ABOUT THIS TASK ->
Find each line below that includes "PublicKeyHash", then copy it.

RECORDED DATA ->
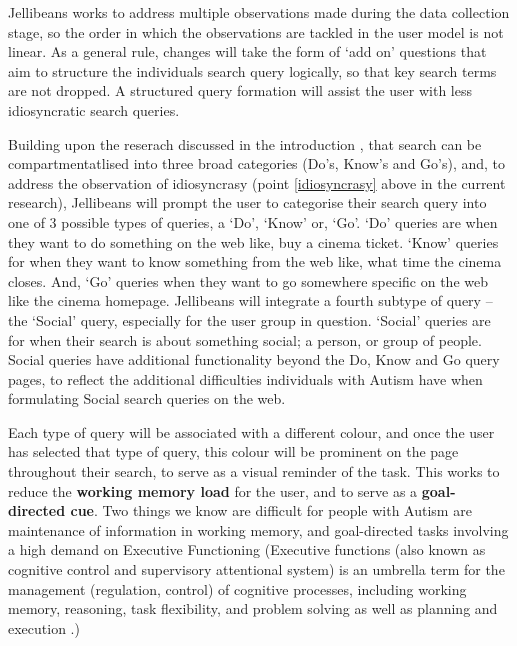 \documentclass[a4paper, 11pt]{article}
\begin{document}
\vspace{5mm} %
Jellibeans works to address multiple observations made during the data collection stage, so the order in which the observations are tackled in the user model is not linear. As a general rule, changes will take the form of `add on' questions that aim to structure the individuals search query logically, so that key search terms are not dropped. A structured query formation will assist the user with less idiosyncratic search queries. \\


\vspace{5mm} %

Building upon the reserach discussed in the introduction \cite{seo}, that search can be compartmentatlised into three broad categories (Do's, Know's and Go's), and, to address the observation of idiosyncrasy (point \ref{idiosyncrasy} above in the current research), Jellibeans will prompt the user to categorise their search query into one of 3 possible types of queries, a `Do', `Know' or, `Go'. `Do' queries are when they want to do something on the web like, buy a cinema ticket. `Know' queries for when they want to know something from the web like, what time the cinema closes. And, `Go' queries when they want to go somewhere specific on the web like the cinema homepage. Jellibeans will integrate a fourth subtype of query -- the `Social' query, especially for the user group in question. `Social' queries are for when their search is about something social; a person, or group of people. Social queries have additional functionality beyond the Do, Know and Go query pages, to reflect the additional difficulties individuals with Autism have when formulating Social search queries on the web.

\vspace{5mm}
Each type of query will be associated with a different colour, and once the user has selected that type of query, this colour will be prominent on the page throughout their search, to serve as a visual reminder of the task. This works to reduce the \textbf{working memory load} for the user, and to serve as a \textbf{goal-directed cue}. Two things we know are difficult for people with Autism are maintenance of information in working memory, and goal-directed tasks involving a high demand on Executive Functioning (Executive functions (also known as cognitive control and supervisory attentional system) is an umbrella term for the management (regulation, control) of cognitive processes, including working memory, reasoning, task flexibility, and problem solving as well as planning and execution \cite{EF}.) 
\end{document}
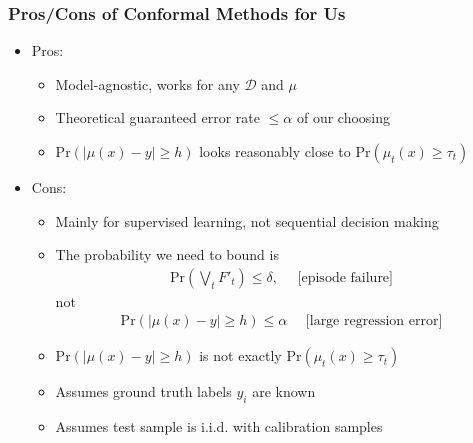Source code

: \documentclass[handout]{beamer}
\begin{document}
\begin{frame}
    \frametitle{Pros/Cons of Conformal Methods for Us}
    \begin{itemize}
    \item Pros:
        \begin{itemize}
        \item Model-agnostic, works for any $\mathcal{D}$ and $\mu$
        \item Theoretical guaranteed error rate $\leq \alpha$ of our choosing
        \item $\text{Pr}(|\mu(x) - y| \geq h)$ looks reasonably close to $\text{Pr}(\mu_t(x) \geq \tau_t)$
        \end{itemize}
    \item Cons:
        \begin{itemize}
        \item Mainly for supervised learning, not sequential decision making
        \item The probability we need to bound is
            \begin{align*}
            \text{Pr}(\bigvee_t F'_t) \leq \delta, \quad \text{ [episode failure] }
            \end{align*}
            not
            \begin{align*}
            \text{Pr}(|\mu(x) - y| \geq h) \leq \alpha \quad \text{ [large regression error] }
            \end{align*}
        \item $\text{Pr}(|\mu(x) - y| \geq h)$ is not exactly $\text{Pr}(\mu_t(x) \geq \tau_t)$
        \item Assumes ground truth labels $y_i$ are known
        \item Assumes test sample is i.i.d. with calibration samples
        \end{itemize}
    \end{itemize}
\end{frame}
\end{document}
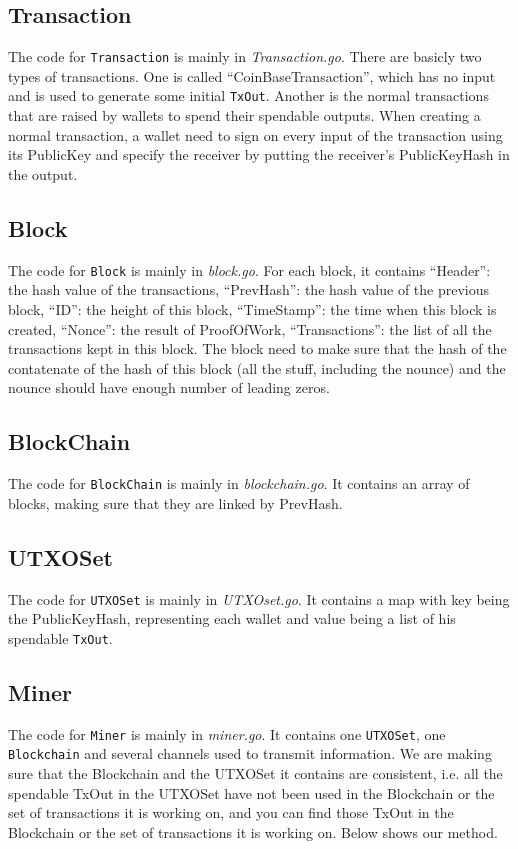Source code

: \documentclass{article}
\begin{document}
\begin{spacing}{1.0}
		\subsection{Transaction}
		The code for \texttt{Transaction} is mainly in \textit{Transaction.go}. There are basicly two types of transactions. One is called ``CoinBaseTransaction'', which has no input and is used to generate some initial \texttt{TxOut}. Another is 
		the normal transactions that are raised by wallets to spend their spendable outputs.
		When creating a normal transaction, a wallet need to sign on every input of the transaction using its PublicKey and specify the receiver by putting the receiver's PublicKeyHash in the output.
		
		\subsection{Block}
		The code for \texttt{Block} is mainly in \textit{block.go}. For each block, it contains ``Header'': the hash value of the transactions, ``PrevHash'': the hash value of the previous block, ``ID'': the height of this block, 
		``TimeStamp'': the time when this block is created, ``Nonce'': the result of ProofOfWork, ``Transactions'': the list of all the transactions kept in this block. The block need to make sure that the hash of the contatenate of the hash of this block (all the stuff, including the nounce) and the nounce should have enough number of leading zeros.


		\subsection{BlockChain}
		The code for \texttt{BlockChain} is mainly in \textit{blockchain.go}. It contains an array of blocks, making sure that they are linked by PrevHash.

		\subsection{UTXOSet}
		The code for \texttt{UTXOSet} is mainly in \textit{UTXOset.go}. It contains a map with key being the PublicKeyHash, representing each wallet and value being a list of his spendable \texttt{TxOut}.

		\subsection{Miner}
		The code for \texttt{Miner} is mainly in \textit{miner.go}. It contains one \texttt{UTXOSet}, one \texttt{Blockchain} and several channels used to transmit information. We are making sure that the Blockchain and the UTXOSet it contains are consistent, i.e. all the spendable TxOut in the 
		UTXOSet have not been used in the Blockchain or the set of transactions it is working on, and you can find those TxOut in the Blockchain or the set of transactions it is working on. Below shows our method.

\end{spacing}
\end{document}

REPLY ->
		When creating a normal transaction, a wallet need to sign on every input of the transaction using its PublicKey and specify the receiver by putting the receiver's PublicKeyHash in the output.
		The code for \texttt{UTXOSet} is mainly in \textit{UTXOset.go}. It contains a map with key being the PublicKeyHash, representing each wallet and value being a list of his spendable \texttt{TxOut}.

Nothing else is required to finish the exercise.